7.      Walter Rauschenbusch (1861-1918). An American German Baptist educator and pastor, Rauschenbusch served as the theologian of the Social Gospel movement. He provided a biblical and theological defense of Christian social responsibility and challenged Christians to deal with the social problems of the day—poverty, unemployment, crime, urbanization, industrialization, and immigration. Throughout his life, Rauschenbusch advocated a gospel that did not separate the personal and social dimensions of faith.

8.      Helen Barrett Montgomery (1861-1934). A social activist and pioneering reformer, Montgomery served as the first woman member of school board in Rochester, New York, and as the first president of the Woman’s Educational and Industrial Union. As a Baptist, Montgomery was elected in 1920 as the first woman to serve as president of the Northern Baptist Convention (now the American Baptist Churches, USA). In 1924, she became the first woman to prepare an English translation of the Greek New Testament, which was published by the American Baptist Publication Society.

9.      Martin Luther King, Jr. (1929-1968). As a Civil Rights leader in the 1950s and 1960s, King worked for desegregation of public accommodations and voter education and registration of African Americans. As a Baptist, he served as pastor of two influential Baptist churches, was the first African American minister to address a meeting of the American Baptist Convention, was active in the Northern Baptist Convention, and assisted in 1961 in the founding of the Progressive National Baptist Convention.

10.  Billy Graham (1918- ).

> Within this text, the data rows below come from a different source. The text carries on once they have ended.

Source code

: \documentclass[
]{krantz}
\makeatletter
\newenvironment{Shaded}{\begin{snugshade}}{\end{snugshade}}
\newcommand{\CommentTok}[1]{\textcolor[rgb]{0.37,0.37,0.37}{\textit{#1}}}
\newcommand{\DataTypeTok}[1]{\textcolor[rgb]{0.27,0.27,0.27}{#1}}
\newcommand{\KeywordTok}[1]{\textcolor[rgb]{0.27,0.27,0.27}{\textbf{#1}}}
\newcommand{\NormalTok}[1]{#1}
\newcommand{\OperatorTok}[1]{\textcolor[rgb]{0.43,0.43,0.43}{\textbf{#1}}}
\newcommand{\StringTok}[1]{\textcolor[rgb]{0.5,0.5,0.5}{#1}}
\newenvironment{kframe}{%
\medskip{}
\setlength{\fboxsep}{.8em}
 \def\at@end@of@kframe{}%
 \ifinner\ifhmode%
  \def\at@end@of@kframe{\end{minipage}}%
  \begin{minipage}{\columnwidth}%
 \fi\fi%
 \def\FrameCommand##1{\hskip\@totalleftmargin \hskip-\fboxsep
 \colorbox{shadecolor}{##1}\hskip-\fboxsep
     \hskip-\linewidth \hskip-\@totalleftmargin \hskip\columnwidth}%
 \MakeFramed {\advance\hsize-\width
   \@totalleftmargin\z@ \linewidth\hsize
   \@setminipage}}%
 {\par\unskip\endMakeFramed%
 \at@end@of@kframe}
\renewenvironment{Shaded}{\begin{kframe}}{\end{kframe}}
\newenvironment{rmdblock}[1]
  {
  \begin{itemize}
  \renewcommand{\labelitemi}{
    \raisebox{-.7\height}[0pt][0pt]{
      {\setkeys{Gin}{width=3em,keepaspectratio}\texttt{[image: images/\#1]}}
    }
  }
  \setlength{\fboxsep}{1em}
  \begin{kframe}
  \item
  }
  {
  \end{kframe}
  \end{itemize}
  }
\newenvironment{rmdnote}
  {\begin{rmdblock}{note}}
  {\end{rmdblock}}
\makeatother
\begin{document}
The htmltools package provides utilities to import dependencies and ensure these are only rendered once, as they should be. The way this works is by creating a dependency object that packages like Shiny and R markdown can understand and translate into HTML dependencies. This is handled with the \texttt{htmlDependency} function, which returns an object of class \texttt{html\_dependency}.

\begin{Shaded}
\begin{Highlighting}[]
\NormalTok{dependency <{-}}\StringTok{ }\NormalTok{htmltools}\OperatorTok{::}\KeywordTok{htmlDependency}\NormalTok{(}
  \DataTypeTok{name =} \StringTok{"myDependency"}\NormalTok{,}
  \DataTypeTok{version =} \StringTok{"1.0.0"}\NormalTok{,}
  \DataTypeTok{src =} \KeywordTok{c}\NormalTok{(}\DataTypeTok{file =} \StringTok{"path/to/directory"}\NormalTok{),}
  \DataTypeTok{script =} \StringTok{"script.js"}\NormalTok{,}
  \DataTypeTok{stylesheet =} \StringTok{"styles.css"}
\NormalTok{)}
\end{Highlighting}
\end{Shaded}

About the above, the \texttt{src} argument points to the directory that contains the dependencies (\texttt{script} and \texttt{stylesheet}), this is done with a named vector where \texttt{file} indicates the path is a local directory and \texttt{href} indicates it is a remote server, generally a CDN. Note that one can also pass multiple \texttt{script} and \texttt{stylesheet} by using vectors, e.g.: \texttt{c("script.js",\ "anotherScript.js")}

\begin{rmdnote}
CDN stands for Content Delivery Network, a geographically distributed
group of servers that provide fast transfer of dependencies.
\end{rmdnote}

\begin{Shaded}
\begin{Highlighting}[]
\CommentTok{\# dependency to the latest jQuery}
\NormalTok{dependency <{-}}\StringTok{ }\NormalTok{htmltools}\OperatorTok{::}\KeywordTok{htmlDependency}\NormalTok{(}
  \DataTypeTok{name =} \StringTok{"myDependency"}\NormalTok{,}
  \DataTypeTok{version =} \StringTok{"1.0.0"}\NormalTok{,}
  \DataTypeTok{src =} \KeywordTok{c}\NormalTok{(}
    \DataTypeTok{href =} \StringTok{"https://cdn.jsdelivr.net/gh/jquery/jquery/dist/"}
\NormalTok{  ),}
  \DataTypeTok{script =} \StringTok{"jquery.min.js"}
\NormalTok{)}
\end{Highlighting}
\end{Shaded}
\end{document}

During the 1940s, Graham began his long career as an evangelist, preaching on the radio, touring the country, and conducting crusades. In 1950, he founded the Billy Graham Evangelistic Association with a team of evangelists and musicians. Graham never emphasized his denominational affiliation, but he holds membership in a Baptist church and has been a frequent speaker at Baptist convention meetings and the Baptist World Alliance. His passion for evangelism and his preaching style have influenced numerous Baptists around the world.

My top-ten list will surely change many times, because in Baptist life, thousands of men and women have served as people of influence. They have spread the gospel message, provided denominational and church leadership, influenced theology and missions, and been true servants of the Kingdom of God. I am grateful for their lives and their work.

Pamela R. Durso is associate director of the Baptist History and Heritage Society in Brentwood, Tennessee.